[Xcb] Xlib/XCB in multi-threaded situation results in deadlock

Fri Mar 18 08:08:59 PDT 2011

On 03/17/2011 11:25 PM, Jamey Sharp wrote:
> I take this back. Josh has convinced me that having Xlib use select or
> poll will only work until some thread starts using XCB directly by way
> of XGetXCBConnection. Since we want to encourage people to do that, no
> approach involving select/poll is viable. Rami, that means your
> patches for avoiding extra reads are our only proposal now, because a
> fix for the event hang won't also reduce syscalls. I've reviewed those
> patches below.

Ok.

> My new thought is to introduce
>
> xcb_generic_event_t *xcb_wait_for_event_until(xcb_connection_t *c,
> unsigned int request);
>
> This function returns the next event with a sequence number less than
> or equal to the given sequence number, or NULL if it can prove there
> is no such event.
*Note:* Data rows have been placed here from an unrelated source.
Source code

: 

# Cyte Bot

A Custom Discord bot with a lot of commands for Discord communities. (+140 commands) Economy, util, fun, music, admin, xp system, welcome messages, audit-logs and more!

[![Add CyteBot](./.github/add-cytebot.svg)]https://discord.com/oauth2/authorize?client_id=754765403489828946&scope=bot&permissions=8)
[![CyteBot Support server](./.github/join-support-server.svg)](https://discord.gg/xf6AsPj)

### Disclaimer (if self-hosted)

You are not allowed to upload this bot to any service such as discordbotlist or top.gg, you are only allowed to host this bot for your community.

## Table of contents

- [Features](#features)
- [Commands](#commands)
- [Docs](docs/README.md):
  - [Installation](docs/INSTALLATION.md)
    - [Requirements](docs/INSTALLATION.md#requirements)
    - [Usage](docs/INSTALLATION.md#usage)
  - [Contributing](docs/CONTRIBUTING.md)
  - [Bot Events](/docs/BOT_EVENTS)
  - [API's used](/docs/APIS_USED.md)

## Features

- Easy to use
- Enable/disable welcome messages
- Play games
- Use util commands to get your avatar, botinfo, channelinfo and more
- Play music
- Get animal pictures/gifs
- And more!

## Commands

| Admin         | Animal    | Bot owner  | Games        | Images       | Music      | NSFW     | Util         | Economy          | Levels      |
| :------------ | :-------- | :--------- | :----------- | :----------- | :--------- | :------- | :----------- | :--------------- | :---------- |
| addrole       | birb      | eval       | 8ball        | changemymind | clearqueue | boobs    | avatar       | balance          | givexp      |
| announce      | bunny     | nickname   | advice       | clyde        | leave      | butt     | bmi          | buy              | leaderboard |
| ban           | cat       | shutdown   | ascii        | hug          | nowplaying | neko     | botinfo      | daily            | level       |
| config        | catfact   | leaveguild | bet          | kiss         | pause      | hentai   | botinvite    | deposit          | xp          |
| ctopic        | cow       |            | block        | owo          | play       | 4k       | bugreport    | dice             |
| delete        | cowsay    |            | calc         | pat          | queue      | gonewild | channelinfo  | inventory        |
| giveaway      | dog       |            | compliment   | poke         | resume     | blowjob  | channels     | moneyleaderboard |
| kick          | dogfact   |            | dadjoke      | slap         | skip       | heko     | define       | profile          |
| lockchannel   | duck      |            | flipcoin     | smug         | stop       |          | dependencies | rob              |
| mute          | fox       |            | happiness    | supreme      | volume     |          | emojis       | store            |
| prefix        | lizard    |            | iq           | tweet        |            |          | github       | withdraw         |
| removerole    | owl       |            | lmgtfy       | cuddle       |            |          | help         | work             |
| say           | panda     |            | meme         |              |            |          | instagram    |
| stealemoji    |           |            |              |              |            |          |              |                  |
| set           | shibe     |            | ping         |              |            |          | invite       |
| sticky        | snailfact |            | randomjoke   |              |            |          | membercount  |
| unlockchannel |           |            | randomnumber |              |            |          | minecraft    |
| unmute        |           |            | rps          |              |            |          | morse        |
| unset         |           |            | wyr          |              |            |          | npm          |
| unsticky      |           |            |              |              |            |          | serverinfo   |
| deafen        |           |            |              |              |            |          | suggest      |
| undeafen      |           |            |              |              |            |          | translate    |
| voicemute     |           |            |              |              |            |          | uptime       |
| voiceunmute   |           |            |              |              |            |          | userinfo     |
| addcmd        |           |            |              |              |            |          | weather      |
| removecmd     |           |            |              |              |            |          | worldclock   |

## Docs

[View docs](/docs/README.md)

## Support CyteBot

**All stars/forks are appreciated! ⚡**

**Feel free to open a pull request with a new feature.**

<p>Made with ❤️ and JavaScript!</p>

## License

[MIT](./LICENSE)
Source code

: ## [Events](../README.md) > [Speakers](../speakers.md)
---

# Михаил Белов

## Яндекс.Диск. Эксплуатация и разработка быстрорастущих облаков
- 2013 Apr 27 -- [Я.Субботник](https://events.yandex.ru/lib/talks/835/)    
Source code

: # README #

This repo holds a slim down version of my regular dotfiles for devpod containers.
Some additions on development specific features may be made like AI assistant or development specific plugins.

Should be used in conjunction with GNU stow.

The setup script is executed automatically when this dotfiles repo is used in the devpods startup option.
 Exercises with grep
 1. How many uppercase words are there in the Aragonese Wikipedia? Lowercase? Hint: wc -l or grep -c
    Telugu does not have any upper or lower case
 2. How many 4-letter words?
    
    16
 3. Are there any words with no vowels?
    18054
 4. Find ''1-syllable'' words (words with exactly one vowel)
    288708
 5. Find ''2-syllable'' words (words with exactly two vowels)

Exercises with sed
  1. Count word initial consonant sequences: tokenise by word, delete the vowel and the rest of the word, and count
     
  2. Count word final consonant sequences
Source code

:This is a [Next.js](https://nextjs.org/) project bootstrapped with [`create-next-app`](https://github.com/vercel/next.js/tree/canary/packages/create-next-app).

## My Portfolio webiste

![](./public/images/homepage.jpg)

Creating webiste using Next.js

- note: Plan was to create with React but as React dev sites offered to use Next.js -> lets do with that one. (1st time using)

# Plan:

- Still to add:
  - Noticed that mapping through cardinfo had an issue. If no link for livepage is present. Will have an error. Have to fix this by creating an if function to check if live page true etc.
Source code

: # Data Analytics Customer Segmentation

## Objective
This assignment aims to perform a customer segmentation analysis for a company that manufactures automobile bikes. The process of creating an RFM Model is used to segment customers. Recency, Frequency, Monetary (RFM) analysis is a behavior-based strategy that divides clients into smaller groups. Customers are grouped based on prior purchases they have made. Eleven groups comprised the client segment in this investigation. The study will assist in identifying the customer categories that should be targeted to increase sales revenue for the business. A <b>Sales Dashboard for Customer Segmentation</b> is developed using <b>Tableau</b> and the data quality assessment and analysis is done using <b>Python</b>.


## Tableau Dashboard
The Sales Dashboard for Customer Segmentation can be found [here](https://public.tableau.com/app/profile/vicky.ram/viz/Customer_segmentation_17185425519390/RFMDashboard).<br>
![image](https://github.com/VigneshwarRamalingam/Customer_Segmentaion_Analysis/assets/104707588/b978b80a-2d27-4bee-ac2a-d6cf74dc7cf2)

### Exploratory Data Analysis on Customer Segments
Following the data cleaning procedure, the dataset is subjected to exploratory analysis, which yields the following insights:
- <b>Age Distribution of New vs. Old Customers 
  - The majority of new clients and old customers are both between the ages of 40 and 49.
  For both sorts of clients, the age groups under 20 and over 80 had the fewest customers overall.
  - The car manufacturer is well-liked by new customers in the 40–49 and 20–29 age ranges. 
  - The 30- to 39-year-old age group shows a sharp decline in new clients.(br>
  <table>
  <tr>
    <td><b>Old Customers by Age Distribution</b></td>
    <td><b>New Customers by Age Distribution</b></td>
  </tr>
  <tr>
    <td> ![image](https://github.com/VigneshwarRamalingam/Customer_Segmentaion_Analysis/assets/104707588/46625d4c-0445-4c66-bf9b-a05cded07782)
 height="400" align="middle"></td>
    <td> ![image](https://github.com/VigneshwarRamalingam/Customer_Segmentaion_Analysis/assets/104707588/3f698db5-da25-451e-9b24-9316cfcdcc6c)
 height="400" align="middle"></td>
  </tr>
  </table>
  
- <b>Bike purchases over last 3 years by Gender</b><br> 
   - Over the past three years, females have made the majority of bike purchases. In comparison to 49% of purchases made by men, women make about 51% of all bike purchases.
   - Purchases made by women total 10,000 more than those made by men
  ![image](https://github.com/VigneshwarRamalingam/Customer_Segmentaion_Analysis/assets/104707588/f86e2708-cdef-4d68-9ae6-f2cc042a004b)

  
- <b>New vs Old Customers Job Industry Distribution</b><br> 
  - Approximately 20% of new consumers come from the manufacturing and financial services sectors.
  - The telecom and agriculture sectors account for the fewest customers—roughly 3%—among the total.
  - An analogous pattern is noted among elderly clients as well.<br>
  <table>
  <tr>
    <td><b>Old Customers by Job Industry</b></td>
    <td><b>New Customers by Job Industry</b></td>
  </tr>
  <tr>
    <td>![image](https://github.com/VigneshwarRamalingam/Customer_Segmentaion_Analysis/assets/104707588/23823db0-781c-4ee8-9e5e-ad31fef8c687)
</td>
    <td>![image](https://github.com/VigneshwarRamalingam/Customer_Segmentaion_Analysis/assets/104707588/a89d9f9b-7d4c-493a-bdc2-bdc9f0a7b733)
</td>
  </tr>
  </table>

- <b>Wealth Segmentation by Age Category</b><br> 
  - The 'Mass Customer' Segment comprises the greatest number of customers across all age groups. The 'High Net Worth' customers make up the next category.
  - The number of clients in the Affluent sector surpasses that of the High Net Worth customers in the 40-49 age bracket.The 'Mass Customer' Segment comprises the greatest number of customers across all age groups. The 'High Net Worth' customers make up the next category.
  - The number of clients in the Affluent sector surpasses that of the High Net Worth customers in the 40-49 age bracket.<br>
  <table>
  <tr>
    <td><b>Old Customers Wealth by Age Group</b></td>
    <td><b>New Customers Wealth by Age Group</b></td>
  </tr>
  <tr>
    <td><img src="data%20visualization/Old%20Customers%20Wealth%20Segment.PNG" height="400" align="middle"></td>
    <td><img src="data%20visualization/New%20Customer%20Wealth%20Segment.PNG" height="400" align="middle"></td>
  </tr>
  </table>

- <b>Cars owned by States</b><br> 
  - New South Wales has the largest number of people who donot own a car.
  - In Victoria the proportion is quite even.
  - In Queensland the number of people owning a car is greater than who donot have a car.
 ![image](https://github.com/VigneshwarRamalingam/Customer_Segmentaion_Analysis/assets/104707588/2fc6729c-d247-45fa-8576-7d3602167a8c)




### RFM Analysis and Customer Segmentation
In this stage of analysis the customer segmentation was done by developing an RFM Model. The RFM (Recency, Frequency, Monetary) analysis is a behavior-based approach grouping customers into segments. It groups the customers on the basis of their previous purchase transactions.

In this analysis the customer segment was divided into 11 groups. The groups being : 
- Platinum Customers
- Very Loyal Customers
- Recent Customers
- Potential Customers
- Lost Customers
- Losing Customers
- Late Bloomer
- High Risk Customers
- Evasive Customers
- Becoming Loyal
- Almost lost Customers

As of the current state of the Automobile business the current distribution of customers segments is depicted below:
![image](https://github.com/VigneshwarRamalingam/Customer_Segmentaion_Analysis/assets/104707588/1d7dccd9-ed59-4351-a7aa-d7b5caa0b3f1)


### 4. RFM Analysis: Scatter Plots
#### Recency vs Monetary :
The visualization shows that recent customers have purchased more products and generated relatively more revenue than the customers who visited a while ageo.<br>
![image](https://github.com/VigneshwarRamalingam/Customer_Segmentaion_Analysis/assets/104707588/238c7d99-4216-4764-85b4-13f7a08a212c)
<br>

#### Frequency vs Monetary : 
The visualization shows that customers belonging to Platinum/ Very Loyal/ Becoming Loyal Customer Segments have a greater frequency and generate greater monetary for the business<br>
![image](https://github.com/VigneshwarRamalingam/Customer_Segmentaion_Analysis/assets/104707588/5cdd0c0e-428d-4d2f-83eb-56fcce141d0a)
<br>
It blocks until one of those conditions is true. I
> don't think there's much reason to introduce a corresponding
> xcb_poll_for_event_until, but perhaps someone will give us one
> eventually.
>
> I think _XReadEvents can use this instead of xcb_wait_for_event to
> solve the _XReadEvents/_XReply hang. I may have the details wrong, but
> the general idea is: If there's a PendingRequest queued, use the
> sequence number from that; otherwise, call require_socket and then use
> dpy->request, which is the last request sent. Since we might now get
> NULL for reasons other than connection shutdown, don't call _XIOError
> any more, and guard the later _XIOError call with an
> "if(xcb_connection_has_error(c))". Also guard the
> pending_requests->reply_waiter check by first verifying that
> pending_requests is non-null, which would no longer be guaranteed.
>
> The intuition behind this proposal is that the hang occurs when
> _XReadEvents doesn't know that _XReply is expecting a reply, and
> _XReply is stuck waiting for _XReadEvents to prove that any earlier
> responses have been processed already. So we want _XReadEvents to wake
> up by the time _XReply could proceed. Using dpy->request when there is
> no PendingRequest is conservative; we know that any new PendingRequest
> will be later than dpy->request, so we may wake up earlier than
> necessary, but if so then we'll observe a new sequence number to wait
> for, and go back to sleep. And that extra wakeup only affects
> multi-threaded clients, because single-threaded clients can't issue
> new requests while waiting for events.

Makes sense to me. To sum up, my original patches tried to determine 
that there is no need to wait for events in _XReply at the expence of 
exposing sequence numbers from Xcb. Your approach is definitely cleaner 
and solves the problem at the expence of waking up at _XReadEvents when 
some sequence number is seen and letting _XReply to continue. I don't 
see why that wouldn't work nicely.

>>> Rami, I'd be interested in seeing the patches you wrote about having for
>>> xcb_poll_for_queued_event.
>> The patches that I have are meant to avoid excessive reading from the
>> connection and I haven't attempted to fix the event/reply deadlock with
>> them. I have made two separate fixes:
>>
>> 1) Fix unnecessary reading from connection in _XReply and _XReadEvents
>> http://gitorious.org/meego-w40/libxcb/commit/b1c1755236958d834d2e924d585fc40fd8c7d289
>> http://gitorious.org/meego-w40/libx11/commit/a1f5f909f9d98755519193b5e876c6aff679d040
>> http://gitorious.org/meego-w40/libx11/commit/b8784c3010bfeb5d80389dc8b7c38795237ce162
> These three patches look good to me, with some edits.
>
> First, I'd squash the two libX11 patches together. Note that after the
> second patch, poll_for_event is never used, and poll_for_response is
> only used in _XEventsQueued. I think you can get rid of
> poll_for_response too by inserting in _XEventsQueued:
>
> if(!dpy->xcb->next_event)
>      dpy->xcb->next_event = xcb_poll_for_event(dpy->xcb->connection);

I see, we can pretty much just extract the _XEventsQueued specific 
functionality out of poll_for_event.

> Since that will read from the socket if there weren't any events
> queued yet, afterward you can just call poll_for_queued_response; and
> that means poll_for_next_* are always called with queued==True, so you
> can simplify away the parameter and the extra functions.
>
> This also means at most one read in _XEventsQueued, or possibly two in
> QueuedAfterFlush mode, and if we're trying to reduce syscalls I guess
> that's a good thing.
>
> On the XCB patch, a minor style nit: libxcb doesn't use namespace
> prefixes on static functions.
>

Thanks for the comments, I'll prepare new versions of those patches.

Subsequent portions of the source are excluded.